Tolstoy was more than just a great novelist with one of the best beards of the nineteenth century. He was also a radical social and political thinker who was constantly grappling with the problem of how to live. I’ve just written an article about his approach to the art of living called Six Life Lessons from Leo Tolstoy, which you can find over at Powells Books Blog.

The article is based on my new book How Should We Live? Great Ideas from the Past for Everyday Life, published in the US this week. (In the UK this same book was published under the title The Wonderbox – apologies for any confusion!)

3 thoughts on “Six Life Lessons from Leo Tolstoy

  1. He’s very much an inspiration to me:

    “[The Law of Love and The Law of Violence] consists of almost the last words Tolstoy wrote. Everything Tolstoy wrote is precious, but I found this final statement of the truth about life as he had come to understand it particularly beautiful and moving. ‘That is what I have wanted to say to you, my brothers.
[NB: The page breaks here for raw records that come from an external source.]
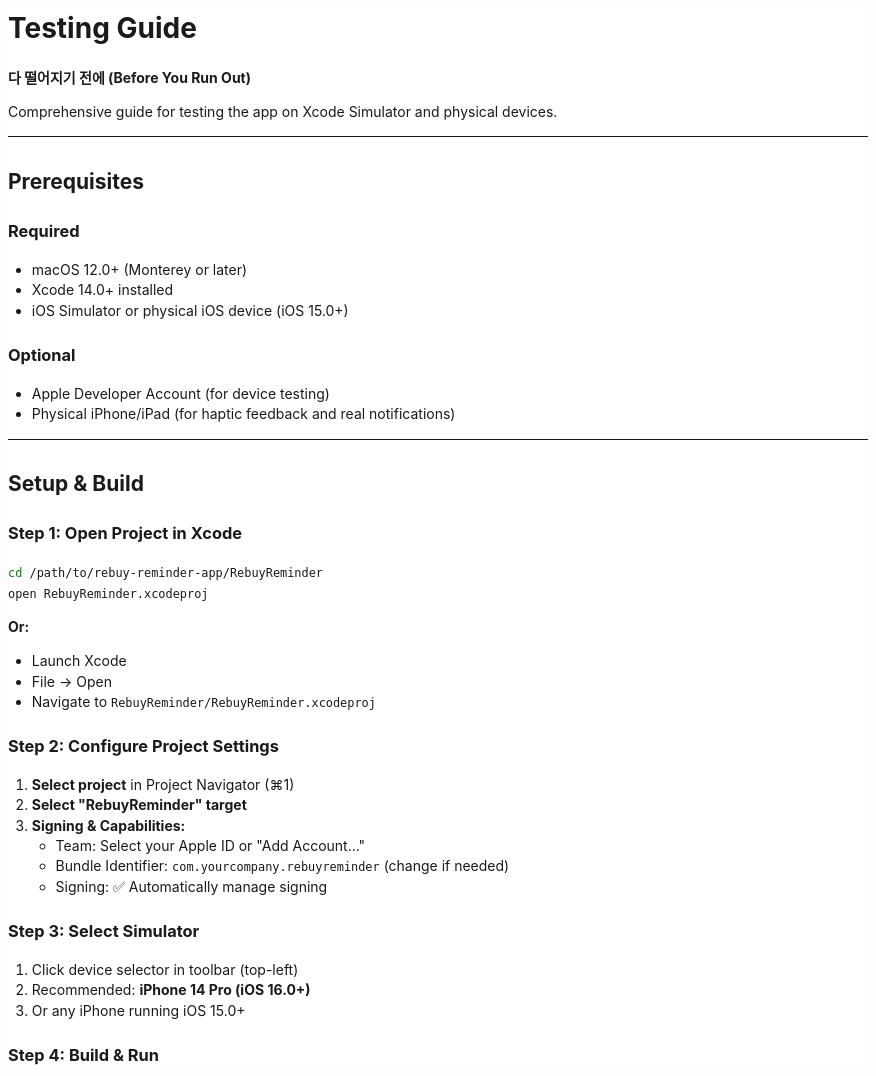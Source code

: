 # Testing Guide

**다 떨어지기 전에 (Before You Run Out)**

Comprehensive guide for testing the app on Xcode Simulator and physical devices.

---

## Prerequisites

### Required
- macOS 12.0+ (Monterey or later)
- Xcode 14.0+ installed
- iOS Simulator or physical iOS device (iOS 15.0+)

### Optional
- Apple Developer Account (for device testing)
- Physical iPhone/iPad (for haptic feedback and real notifications)

---

## Setup & Build

### Step 1: Open Project in Xcode

```bash
cd /path/to/rebuy-reminder-app/RebuyReminder
open RebuyReminder.xcodeproj
```

**Or:**
- Launch Xcode
- File → Open
- Navigate to `RebuyReminder/RebuyReminder.xcodeproj`

### Step 2: Configure Project Settings

1. **Select project** in Project Navigator (⌘1)
2. **Select "RebuyReminder" target**
3. **Signing & Capabilities:**
   - Team: Select your Apple ID or "Add Account..."
   - Bundle Identifier: `com.yourcompany.rebuyreminder` (change if needed)
   - Signing: ✅ Automatically manage signing

### Step 3: Select Simulator

1. Click device selector in toolbar (top-left)
2. Recommended: **iPhone 14 Pro (iOS 16.0+)**
3. Or any iPhone running iOS 15.0+

### Step 4: Build & Run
Before I died.’ So he concludes, giving one a vivid sense of the old man, pen in hand and bent over the paper, his forehead wrinkled into a look of puzzlement very characteristic of him, as though he were perpetually wondering how others could fail to see what was to him so clear – that the law of love explained all mysteries and invalidated all other laws.”

  2. Jeff, I really enjoyed your article on Tolstoy’s Law of Love and Law of Violence. Thanks for sending the link. He was such an astonishing thinker. I particularly love his little book A Confession.